**Work task**
From the listing below, reproduce word for word the part that opens with the line containing "выполнять инструкции, и" and closes with the line containing "Возможности предоставляемые отладчиком"; reproduce nothing else.

**Dataset records**
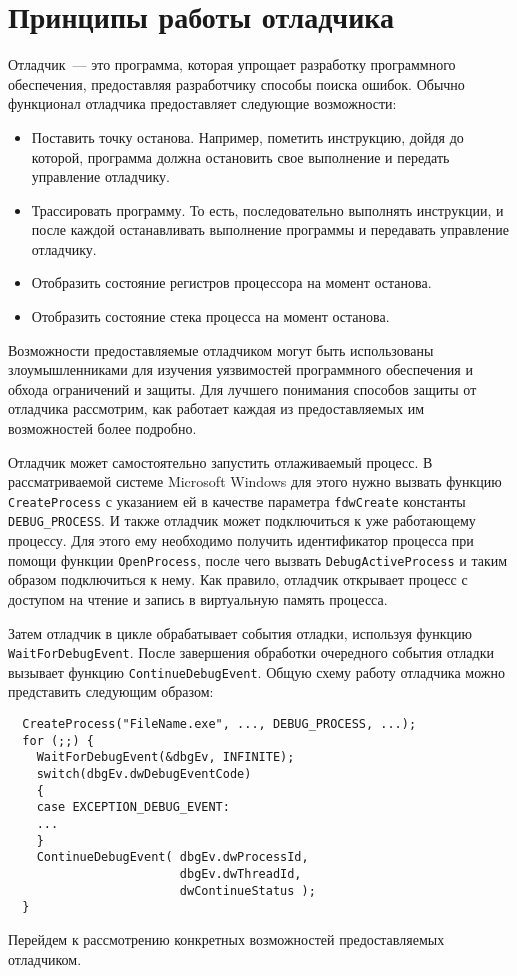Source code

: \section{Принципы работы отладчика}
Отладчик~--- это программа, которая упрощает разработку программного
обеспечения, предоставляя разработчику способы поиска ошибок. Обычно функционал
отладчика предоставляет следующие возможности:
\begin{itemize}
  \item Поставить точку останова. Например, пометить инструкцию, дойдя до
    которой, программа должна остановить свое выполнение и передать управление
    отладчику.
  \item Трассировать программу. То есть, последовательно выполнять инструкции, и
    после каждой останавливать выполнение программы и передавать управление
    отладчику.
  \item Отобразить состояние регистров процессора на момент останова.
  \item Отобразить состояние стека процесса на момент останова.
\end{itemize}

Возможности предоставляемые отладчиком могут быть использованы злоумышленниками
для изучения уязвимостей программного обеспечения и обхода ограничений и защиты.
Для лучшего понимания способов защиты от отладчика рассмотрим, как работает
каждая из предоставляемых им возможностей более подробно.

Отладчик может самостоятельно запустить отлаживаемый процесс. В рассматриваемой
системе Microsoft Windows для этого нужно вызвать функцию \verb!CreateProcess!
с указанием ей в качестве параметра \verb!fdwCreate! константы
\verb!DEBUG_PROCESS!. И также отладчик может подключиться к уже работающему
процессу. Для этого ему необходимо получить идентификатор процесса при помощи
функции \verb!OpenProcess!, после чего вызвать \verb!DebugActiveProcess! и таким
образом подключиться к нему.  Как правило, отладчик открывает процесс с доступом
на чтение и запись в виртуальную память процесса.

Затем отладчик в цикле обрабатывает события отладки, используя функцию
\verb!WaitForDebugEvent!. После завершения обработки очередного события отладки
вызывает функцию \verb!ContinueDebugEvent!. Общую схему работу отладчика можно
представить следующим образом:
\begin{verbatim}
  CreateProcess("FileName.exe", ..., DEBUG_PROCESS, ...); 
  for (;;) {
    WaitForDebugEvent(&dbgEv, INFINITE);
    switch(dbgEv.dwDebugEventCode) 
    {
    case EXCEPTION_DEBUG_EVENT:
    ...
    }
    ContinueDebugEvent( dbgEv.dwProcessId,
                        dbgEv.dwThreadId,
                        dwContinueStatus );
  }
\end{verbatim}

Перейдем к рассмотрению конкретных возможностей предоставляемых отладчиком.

==

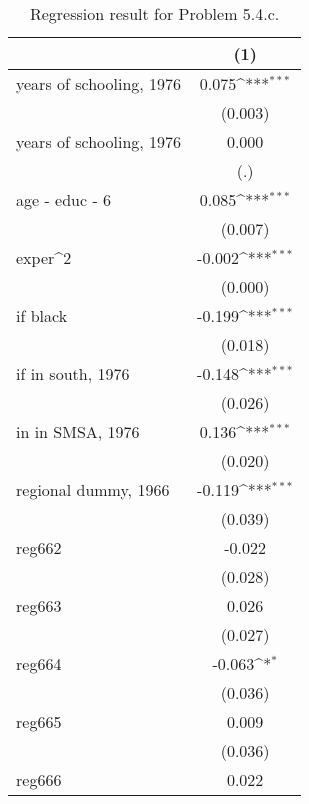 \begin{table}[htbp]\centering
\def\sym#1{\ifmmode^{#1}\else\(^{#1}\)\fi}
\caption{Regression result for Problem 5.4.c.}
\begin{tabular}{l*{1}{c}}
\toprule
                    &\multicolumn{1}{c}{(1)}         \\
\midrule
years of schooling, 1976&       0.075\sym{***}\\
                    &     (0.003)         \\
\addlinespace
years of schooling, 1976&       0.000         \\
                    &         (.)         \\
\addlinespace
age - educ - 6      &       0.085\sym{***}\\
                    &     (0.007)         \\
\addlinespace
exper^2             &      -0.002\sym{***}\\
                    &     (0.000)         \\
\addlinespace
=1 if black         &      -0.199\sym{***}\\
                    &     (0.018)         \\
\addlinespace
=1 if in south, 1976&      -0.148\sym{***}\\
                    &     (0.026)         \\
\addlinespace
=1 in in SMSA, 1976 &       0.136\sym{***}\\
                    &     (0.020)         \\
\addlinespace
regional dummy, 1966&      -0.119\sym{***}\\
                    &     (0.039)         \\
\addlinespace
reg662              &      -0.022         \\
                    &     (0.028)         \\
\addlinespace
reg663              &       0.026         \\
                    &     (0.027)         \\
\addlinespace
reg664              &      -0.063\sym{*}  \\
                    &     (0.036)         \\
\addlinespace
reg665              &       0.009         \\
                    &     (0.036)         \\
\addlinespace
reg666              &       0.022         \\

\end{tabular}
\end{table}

**The completed task**
  \item Трассировать программу. То есть, последовательно выполнять инструкции, и
    после каждой останавливать выполнение программы и передавать управление
    отладчику.
  \item Отобразить состояние регистров процессора на момент останова.
  \item Отобразить состояние стека процесса на момент останова.
\end{itemize}

Возможности предоставляемые отладчиком могут быть использованы злоумышленниками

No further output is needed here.